El último día de viaje, optamos por el fogón en vez de la chimenea. Le contamos a Braulia sobre la clandestinidad con la que se nos ofrecieron “los hongos mágicos, esos para sentir que vuelas”, mientras la señora hacía un ademán que, extrañamente, indicaba fumar unas cuantas bocanadas. Le mencionamos que rechazamos la oferta, la señora Braulia ríe, luego se queda mirando al fogón. Seguimos hablando un rato más de cómo cambian las cosas, y luego, antes de dormir, me doy cuenta que platicar con ella, poderla escuchar, ha sido el verdadero viaje, y que realmente no hay nada más espiritual.
Fiebre de hongos
De aquella primera casa de la señora Braulia quedan vestigios. Han levantado unas cabañas bonitas, reutilizando la teja o las puertas originales de madera con más de cuarenta años de antigüedad. Allí vivieron su abuelo, su padre y ella la mayor parte de su vida. Ahora habita en un solar justo enfrente, desde donde realiza las labores de servicio a cambio de una comisión. Estos son los primeros signos de un fenómeno que constantemente, en las urbes, denunciamos como gentrificación, y que aquí se manifiesta como la transformación de hogares en lugares de hospedaje para extranjeros, el desplazamiento de los habitantes originarios de un pueblo hacia sus orillas, la terciarización de trabajo, el aumento de contaminación lumínica y sonora y por ende la alteración de las horas de sueño. Sin embargo, las historias personales no entienden de discursos elaborados. Existe una necesidad concreta a la que hay que adaptarse, un juego de poder en el que estamos en desventaja económica y política, pero al que hay que entrarle.

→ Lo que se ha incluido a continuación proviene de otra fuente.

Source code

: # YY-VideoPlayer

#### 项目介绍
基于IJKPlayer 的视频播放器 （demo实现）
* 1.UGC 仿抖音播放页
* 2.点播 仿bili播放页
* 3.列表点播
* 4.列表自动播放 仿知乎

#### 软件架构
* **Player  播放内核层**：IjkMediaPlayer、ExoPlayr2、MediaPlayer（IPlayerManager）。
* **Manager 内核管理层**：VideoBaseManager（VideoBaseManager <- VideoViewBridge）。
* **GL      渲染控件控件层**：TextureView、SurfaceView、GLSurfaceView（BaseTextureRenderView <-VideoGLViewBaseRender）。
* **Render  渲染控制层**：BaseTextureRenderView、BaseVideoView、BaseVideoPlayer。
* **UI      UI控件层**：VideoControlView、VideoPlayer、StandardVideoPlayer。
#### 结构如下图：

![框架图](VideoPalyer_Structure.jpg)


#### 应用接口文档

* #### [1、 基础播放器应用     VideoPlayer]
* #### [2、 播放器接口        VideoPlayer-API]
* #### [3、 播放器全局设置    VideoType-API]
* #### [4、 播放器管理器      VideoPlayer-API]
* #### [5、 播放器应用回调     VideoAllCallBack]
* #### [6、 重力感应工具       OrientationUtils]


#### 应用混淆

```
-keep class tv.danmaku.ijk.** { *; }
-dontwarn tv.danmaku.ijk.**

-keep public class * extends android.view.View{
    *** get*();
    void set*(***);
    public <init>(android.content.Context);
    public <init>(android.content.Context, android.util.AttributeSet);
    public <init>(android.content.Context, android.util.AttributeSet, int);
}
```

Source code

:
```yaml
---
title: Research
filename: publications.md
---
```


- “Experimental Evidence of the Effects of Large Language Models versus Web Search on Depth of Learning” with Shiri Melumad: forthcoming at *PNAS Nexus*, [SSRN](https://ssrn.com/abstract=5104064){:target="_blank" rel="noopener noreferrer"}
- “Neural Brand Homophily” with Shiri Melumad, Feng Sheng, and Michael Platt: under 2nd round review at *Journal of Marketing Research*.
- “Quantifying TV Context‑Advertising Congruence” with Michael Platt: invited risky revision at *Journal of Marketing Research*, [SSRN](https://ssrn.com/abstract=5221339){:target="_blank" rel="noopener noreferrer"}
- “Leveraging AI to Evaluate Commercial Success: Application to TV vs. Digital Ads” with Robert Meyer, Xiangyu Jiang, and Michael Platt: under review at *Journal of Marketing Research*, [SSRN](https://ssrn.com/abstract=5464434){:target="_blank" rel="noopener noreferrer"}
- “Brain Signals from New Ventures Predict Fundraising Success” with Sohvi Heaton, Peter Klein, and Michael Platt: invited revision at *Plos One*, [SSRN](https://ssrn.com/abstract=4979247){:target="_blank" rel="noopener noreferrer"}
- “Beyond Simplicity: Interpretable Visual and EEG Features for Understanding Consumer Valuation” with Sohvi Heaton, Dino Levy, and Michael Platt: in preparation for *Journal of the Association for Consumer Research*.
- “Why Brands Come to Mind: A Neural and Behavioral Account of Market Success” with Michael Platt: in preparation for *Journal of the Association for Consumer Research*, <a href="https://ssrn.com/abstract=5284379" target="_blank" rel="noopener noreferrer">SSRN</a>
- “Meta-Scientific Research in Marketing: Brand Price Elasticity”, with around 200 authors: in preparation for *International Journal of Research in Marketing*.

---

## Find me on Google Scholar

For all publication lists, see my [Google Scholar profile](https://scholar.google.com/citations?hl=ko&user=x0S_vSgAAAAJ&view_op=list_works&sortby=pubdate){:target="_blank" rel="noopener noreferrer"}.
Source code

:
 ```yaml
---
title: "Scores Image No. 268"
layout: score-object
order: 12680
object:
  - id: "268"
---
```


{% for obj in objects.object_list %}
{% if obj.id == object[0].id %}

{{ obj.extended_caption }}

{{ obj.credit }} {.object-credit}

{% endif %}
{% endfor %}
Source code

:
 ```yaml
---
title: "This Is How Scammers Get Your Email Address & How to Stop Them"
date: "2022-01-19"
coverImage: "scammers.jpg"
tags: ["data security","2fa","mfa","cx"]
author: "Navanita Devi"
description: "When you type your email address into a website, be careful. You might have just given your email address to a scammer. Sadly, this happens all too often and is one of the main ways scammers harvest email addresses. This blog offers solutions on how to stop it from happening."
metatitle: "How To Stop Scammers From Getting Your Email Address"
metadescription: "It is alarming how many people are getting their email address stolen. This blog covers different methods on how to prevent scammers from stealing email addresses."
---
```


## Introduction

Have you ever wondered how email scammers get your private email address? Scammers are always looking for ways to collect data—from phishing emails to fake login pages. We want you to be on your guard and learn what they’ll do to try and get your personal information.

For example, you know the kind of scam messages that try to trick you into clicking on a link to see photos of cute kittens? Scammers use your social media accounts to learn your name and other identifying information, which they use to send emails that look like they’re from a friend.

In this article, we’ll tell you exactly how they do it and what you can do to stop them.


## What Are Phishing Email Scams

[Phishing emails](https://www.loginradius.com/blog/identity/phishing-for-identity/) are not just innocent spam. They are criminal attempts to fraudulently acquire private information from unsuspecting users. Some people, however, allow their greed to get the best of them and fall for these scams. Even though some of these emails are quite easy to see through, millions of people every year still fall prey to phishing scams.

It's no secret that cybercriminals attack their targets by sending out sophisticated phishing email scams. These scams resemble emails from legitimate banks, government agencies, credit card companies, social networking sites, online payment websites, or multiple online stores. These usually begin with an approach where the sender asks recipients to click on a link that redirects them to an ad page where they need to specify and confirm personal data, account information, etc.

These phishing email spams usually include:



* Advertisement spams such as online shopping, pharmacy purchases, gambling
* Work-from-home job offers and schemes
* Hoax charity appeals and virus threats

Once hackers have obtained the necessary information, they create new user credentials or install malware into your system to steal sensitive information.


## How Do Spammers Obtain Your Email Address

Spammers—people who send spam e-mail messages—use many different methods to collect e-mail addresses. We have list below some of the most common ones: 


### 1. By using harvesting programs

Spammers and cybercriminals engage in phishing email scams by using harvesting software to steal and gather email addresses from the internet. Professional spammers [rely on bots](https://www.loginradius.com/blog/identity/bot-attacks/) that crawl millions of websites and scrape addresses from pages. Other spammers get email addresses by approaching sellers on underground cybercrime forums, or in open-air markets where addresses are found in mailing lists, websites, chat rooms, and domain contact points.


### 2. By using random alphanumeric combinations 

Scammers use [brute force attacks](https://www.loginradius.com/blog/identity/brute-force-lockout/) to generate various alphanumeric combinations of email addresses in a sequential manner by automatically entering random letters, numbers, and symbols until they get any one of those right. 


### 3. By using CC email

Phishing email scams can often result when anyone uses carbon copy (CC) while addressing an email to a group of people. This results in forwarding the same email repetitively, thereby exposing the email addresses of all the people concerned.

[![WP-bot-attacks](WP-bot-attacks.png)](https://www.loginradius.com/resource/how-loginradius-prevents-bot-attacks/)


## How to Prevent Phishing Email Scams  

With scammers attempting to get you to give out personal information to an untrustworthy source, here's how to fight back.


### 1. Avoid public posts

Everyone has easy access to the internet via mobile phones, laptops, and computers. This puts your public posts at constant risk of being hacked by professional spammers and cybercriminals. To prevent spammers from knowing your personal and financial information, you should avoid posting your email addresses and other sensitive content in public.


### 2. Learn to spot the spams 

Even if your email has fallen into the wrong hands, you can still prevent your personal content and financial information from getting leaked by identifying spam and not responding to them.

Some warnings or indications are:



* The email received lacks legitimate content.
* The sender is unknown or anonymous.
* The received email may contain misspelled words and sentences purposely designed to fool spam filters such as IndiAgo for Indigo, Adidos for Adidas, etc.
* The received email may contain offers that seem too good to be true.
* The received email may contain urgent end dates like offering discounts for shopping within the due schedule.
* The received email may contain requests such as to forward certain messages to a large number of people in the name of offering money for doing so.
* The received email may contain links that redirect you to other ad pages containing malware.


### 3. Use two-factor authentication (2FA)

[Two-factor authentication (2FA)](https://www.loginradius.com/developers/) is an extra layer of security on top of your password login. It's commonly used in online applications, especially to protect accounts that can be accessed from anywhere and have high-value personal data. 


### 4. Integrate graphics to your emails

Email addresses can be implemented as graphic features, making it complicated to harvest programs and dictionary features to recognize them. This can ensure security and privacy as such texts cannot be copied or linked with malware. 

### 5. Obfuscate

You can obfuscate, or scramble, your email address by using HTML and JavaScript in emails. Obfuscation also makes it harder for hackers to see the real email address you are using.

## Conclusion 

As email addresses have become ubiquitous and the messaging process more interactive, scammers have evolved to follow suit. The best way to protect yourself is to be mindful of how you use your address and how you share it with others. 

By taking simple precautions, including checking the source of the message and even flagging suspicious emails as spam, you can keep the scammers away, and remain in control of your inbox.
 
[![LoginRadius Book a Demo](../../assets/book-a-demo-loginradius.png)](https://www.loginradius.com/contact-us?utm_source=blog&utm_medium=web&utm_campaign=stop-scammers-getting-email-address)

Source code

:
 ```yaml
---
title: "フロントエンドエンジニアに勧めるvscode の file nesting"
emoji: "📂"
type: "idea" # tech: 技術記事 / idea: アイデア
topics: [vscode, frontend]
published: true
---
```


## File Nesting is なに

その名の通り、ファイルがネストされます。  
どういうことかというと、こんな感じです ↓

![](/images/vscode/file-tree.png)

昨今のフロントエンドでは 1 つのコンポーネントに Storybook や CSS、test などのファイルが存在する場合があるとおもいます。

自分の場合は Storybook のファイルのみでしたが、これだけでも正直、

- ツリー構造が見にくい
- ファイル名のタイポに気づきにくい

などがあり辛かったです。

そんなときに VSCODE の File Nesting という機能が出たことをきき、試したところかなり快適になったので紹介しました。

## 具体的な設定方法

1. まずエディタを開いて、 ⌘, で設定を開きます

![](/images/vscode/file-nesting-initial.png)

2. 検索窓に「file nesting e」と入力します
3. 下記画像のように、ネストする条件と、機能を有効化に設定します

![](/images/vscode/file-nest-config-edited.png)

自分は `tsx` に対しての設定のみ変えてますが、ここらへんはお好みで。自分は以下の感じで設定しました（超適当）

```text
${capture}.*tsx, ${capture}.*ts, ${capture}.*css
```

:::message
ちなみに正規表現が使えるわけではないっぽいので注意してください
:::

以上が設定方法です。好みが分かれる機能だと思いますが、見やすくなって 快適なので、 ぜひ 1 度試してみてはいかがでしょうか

Constantemente el discurso político habla de crear condiciones para que las comunidades se mantengan, para que aprovechen su territorio y subsanen las carencias institucionales, como la falta de hospitales o de educación formal. Aunque la realidad nos muestra un callejón sin salida. Se anuncia una feria de hongos y ahora toda la comunidad quiere entrarle, aprovechar el asunto, pero se ven desplazados frente a aquellas personas que llegan con mayor capital para invertir en levantar cabañas, hostales, comedores. Y el consumidor no es consciente de ello, pues va con la mirada abierta a la espiritualidad, pero ¿qué es la espiritualidad sin conciencia social?
La fiebre de hongos crece cada vez más. Es inevitable. Aunque mucho se denuncien en redes sociales los daños ambientales que implican un aumento desproporcional en el consumo de una localidad, o que las caminatas de recolección estén guiadas por personas no capacitadas en las prácticas adecuadas, no se puede detener porque esto es lo que muchas comunidades buscan. Por otro lado, no se puede afectar todavía más a las personas de una población que luchan por el sustento, porque el discurso de boicotear tampoco aporta. Se trata, quizá, de apelar al valor real de las cosas. No es posible que las personas de una comunidad no puedan acceder a condiciones de vida digna, que un bien material como una cabaña genere más derrama económica que una vida entera de conocimientos.
Si la fiebre de hongos va a seguir, hay que buscar cambiar su lógica. Insistir en el respeto a los niños santos, y no contribuir a la experiencia vendida como producto. Hoy más que nunca la sabiduría de personas como la señora Braulia es necesaria para sostener el rumbo de un pueblo que se enfrenta a una dinámica de cambios acelerados. En esto radica la importancia de preservar la tradición, que en ciertos casos, tiene voz, nombre y apellido.